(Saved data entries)
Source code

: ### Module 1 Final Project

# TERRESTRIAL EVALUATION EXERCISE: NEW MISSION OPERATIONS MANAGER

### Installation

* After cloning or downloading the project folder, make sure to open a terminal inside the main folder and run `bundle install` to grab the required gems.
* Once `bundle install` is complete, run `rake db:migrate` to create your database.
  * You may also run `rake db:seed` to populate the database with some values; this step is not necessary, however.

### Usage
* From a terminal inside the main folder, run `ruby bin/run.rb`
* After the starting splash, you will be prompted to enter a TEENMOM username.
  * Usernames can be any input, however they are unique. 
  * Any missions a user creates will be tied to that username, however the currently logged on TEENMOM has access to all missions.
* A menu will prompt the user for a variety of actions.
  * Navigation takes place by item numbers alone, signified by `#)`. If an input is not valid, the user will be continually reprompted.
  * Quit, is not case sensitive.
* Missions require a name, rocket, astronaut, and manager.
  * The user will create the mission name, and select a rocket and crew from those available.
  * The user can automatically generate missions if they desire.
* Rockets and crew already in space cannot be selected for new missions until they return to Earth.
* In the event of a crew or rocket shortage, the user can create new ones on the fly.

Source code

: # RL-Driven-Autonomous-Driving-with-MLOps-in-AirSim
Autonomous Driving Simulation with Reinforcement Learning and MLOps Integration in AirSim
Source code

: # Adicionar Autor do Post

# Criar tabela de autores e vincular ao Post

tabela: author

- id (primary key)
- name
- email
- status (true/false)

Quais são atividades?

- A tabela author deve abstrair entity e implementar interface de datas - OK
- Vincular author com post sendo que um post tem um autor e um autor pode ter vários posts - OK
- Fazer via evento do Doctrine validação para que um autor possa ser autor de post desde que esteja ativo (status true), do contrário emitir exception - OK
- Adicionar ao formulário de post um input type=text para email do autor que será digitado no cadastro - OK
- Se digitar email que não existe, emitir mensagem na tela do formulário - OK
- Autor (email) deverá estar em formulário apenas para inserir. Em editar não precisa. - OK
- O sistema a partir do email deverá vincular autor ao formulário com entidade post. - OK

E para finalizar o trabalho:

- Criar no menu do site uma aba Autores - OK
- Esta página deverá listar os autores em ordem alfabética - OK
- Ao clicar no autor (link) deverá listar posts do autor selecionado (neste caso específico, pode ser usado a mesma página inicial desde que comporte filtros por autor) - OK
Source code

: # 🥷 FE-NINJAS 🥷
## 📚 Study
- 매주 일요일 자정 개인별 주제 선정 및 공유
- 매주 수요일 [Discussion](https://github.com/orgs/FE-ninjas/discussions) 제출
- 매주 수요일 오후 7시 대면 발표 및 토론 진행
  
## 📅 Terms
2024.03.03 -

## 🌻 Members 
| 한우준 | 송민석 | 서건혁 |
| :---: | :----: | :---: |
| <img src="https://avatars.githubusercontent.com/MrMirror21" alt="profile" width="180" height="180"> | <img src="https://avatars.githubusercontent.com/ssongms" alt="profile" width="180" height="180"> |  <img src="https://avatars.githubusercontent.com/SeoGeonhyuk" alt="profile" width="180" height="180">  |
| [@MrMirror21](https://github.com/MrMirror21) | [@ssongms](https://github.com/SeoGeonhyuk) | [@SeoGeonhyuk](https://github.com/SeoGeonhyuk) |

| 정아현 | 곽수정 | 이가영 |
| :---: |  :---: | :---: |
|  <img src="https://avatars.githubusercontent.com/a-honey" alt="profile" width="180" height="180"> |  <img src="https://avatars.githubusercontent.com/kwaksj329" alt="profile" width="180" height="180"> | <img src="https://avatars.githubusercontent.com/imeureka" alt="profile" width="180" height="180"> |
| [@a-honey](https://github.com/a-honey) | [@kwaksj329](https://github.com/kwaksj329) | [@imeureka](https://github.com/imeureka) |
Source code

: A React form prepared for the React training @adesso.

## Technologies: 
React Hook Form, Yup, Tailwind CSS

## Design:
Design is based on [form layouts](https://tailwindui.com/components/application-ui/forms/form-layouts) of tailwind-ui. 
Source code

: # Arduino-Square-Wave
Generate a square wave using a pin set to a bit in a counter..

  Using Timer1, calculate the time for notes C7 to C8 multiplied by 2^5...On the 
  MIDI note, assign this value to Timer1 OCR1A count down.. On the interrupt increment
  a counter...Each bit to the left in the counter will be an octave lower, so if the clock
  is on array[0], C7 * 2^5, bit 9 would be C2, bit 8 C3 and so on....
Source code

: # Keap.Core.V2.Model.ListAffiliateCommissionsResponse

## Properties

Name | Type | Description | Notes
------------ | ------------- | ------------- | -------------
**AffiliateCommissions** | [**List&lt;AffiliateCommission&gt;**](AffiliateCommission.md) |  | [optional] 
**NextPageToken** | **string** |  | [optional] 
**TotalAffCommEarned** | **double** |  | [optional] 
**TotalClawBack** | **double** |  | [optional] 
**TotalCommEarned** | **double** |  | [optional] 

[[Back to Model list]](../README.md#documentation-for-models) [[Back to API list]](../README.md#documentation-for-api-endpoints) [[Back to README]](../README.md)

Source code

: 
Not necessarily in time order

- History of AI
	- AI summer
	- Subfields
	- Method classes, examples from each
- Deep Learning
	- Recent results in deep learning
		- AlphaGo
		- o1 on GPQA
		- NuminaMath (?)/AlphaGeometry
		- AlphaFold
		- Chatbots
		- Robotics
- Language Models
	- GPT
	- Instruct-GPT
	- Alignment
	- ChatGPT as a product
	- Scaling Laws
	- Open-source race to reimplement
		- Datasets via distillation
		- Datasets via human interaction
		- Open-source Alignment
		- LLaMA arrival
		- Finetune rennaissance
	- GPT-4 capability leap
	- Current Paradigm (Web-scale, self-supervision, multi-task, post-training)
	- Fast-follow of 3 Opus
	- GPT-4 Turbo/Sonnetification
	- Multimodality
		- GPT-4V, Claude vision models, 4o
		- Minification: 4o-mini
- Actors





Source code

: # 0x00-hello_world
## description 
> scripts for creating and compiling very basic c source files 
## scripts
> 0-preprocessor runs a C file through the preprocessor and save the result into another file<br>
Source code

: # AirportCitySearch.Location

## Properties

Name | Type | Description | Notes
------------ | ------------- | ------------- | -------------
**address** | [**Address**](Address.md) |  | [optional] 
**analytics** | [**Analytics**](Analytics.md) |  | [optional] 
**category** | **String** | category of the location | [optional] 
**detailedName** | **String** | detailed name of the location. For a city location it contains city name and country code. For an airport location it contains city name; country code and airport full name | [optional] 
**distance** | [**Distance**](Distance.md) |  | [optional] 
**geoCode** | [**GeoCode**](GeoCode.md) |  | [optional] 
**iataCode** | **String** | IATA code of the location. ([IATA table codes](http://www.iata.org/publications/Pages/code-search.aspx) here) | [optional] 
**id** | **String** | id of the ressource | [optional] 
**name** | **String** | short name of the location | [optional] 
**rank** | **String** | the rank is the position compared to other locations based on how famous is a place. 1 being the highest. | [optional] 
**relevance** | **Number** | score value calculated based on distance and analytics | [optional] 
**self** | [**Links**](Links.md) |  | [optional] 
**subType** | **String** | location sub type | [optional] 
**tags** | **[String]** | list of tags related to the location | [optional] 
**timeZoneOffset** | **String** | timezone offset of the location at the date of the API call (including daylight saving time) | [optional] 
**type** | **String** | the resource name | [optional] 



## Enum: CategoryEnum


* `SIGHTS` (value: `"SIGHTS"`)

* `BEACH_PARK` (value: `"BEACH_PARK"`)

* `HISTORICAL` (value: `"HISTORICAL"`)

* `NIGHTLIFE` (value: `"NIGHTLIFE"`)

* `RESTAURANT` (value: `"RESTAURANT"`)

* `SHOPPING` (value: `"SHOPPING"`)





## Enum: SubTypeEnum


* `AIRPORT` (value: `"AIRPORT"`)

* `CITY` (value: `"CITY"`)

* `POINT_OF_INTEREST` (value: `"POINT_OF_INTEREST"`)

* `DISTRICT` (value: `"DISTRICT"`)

- PROBLEM TO SOLVE -
Only the lines above starting at the one containing "Generate a square" and ending at the one containing "a counter...Each bit", both included, are to be returned, exactly as they read.

- SOLUTION -
Generate a square wave using a pin set to a bit in a counter..

  Using Timer1, calculate the time for notes C7 to C8 multiplied by 2^5...On the 
  MIDI note, assign this value to Timer1 OCR1A count down.. On the interrupt increment
  a counter...Each bit to the left in the counter will be an octave lower, so if the clock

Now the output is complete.